The master said, “It doesn’t follow the path of the birds.”
(Jingde chuandeng lu 景徳傳燈録, T.51:322c21-27; c.f. Dongshan yulu 洞山語録, T.47:511a28-b3.)
The reader may note that the last two lines here suggest that Dōgen’s comment on not following the way of the birds, though not typically interpreted in this way, could be read to imply that preaching the dharma is one’s original face..
2. “When the flower is taken up” (nenge no toki 拈華のとき), “when the robe is handed down” (den’e no toki 傳衣のとき): The famous story of the first transmission of Zen from Śākyamuni to Mahākāśyapa has various tellings developed over several centuries. The early eleventh-century Chan history Tiansheng guangdeng lu 天聖廣燈録 (ZZ.135:612a1-4) provides the following.
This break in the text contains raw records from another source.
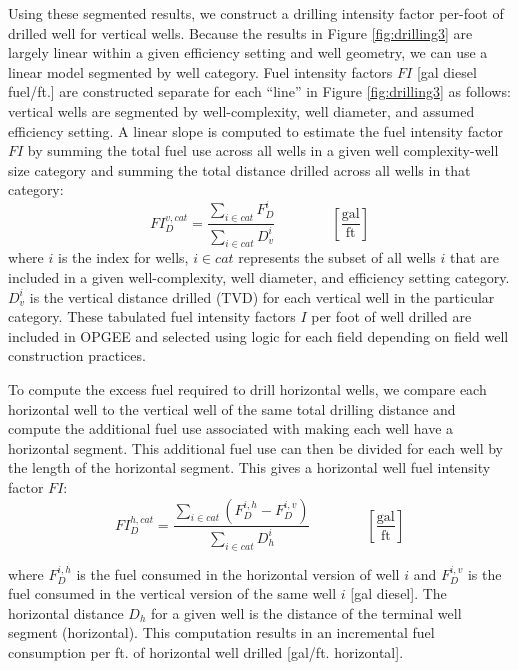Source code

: \documentclass[11pt]{report}
\newcommand{\eqnunitfrac}[2]{\quad\quad \scriptstyle{\left[\frac{\text{#1}}{\text{#2}}\right]}}
\begin{document}
Using these segmented results, we construct a drilling intensity factor per-foot of drilled well for vertical wells.  Because the results in Figure \ref{fig:drilling3} are largely linear within a given efficiency setting and well geometry, we can use a linear model segmented by well category. Fuel intensity factors $FI$ [gal diesel fuel/ft.] are constructed separate for each ``line'' in Figure \ref{fig:drilling3} as follows: vertical wells are segmented by well-complexity, well diameter, and assumed efficiency setting.  A linear slope is computed to estimate the fuel intensity factor $FI$ by summing the total fuel use across all wells in a given well complexity-well size category and summing the total distance drilled across all wells in that category:
\begin{equation}
FI_{D}^{v,cat} = \frac{\sum_{i \in cat} F_{D}^{i}}{\sum_{i \in cat} D_{v}^{i}}
\quad\quad\eqnunitfrac{gal}{ft}
\end{equation}
where $i$ is the index for wells, $i \in cat$ represents the subset of all wells $i$ that are included in a given well-complexity, well diameter, and efficiency setting category.  $D_{v}^{i}$ is the vertical distance drilled (TVD) for each vertical well in the particular category.  These tabulated fuel intensity factors $I$ per foot of well drilled are included in OPGEE and selected using logic for each field depending on field well construction practices.

To compute the excess fuel required to drill horizontal wells, we compare each horizontal well to the vertical well of the same total drilling distance and compute the additional fuel use associated with making each well have a horizontal segment.  This additional fuel use can then be divided for each well by the length of the horizontal segment. This gives a horizontal well fuel intensity factor $FI$:
\begin{equation}
FI_{D}^{h,cat} = \frac{\sum_{i \in cat} \left(F_{D}^{i,h} - F_{D}^{i,v} \right)}{\sum_{i \in cat} D_{h}^{i}} \quad\quad\eqnunitfrac{gal}{ft}
\end{equation}

where $F_{D}^{i,h}$ is the fuel consumed in the horizontal version of well $i$ and $F_{D}^{i,v}$ is the fuel consumed in the vertical version of the same well $i$ [gal diesel].  The horizontal distance $D_{h}$ for a given well is the distance of the terminal well segment (horizontal).  This computation results in an incremental fuel consumption per ft. of horizontal well drilled [gal/ft. horizontal]. 
\end{document}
When the Tathāgata was preaching the dharma on Numinous Mountain, the devas presented him with flowers. The World-Honored One took a flower and showed it to the assembly. Kāśyapa smiled. The World-Honored One announced to the assembly, “I have a treasury of the eye of the true dharma, the wondrous mind of nirvāṇa. I bequeath it to Mahākāśyapa. In the future, do not let its propagation be cut off.” In addition, he entrusted Kāśyapa with his gold-brocade saṃghāti robe, to await Maitreya.
There are also several versions of the story, apparently originating with the eighth-century figure Heze Shenhui 荷澤神會, that the Fifth Ancestor transmitted Bodhidharma’s robe to Huineng. Here is the account in the Jingde chuandeng lu 景徳傳燈録, T.2076.51:223a9-18 (noteworthy in our context for a concluding verse that explicitly denies the buddha nature of the insentient):
When night came, he [i.e., the Fifth Ancestor] secretely had someone summon the practitioner Neng from the threshing room to visit his chambers. [There] he announced, “The buddhas appear in the world for one great matter. They guide according to capacities, larger or smaller. Consequently, they have doctrines such as the ten grounds, the three vehicles, sudden and gradual, which form their teachings. However, the treasury of the true dharma eye, the unsurpassed, subtle, secret, perfect, clear truth, was bestowed to the head disciple, the Venerable Great Kāśyapa. It was transmitted successively through twenty-eight generations, until Bodhidharma arrived in this land and obtained the Great Master [Hui]Ke. The inheritence has reached me. I now bestow on you the dharma treasure as well as the kāṣāya handed down. Guard it well, and do not let it be cut off. Listen to my gātha:
The sentient come and plant the seeds,
And from the earth, the fruits are born.
The insentient do not have any seeds;
They’re without any nature, and nothing is born.
3. “Before King of Majestic Voice” (Ion’ō izen 威音王以前): This buddha, who is said in the Lotus Sūtra to have been succeeded by two trillion buddhas of the same name, is often identified with the Buddha King of Emptiness (Kūō 空王, Kumārajīva’s translation of Dharmagaganābhyudgatarāja, “King who has gone forth into the dharma firmament”), also mentioned in the Lotus Sūtra (T.262.9:30a3), who is thought of as the buddha during the æon of emptiness, last of the four kalpas (kō 劫) of a world cycle: formation (jōkō 成劫), endurance (jūkō 住劫), destruction (ekō 壞劫), and emptiness (kūkō 空劫). Both these buddhas are regularly used in Chan texts in reference to a state prior to any differentiation, as in such common expressions as kūō nahan 空王那畔 (“that side of the King of Emptiness” or “over there by the King of Emptiness”).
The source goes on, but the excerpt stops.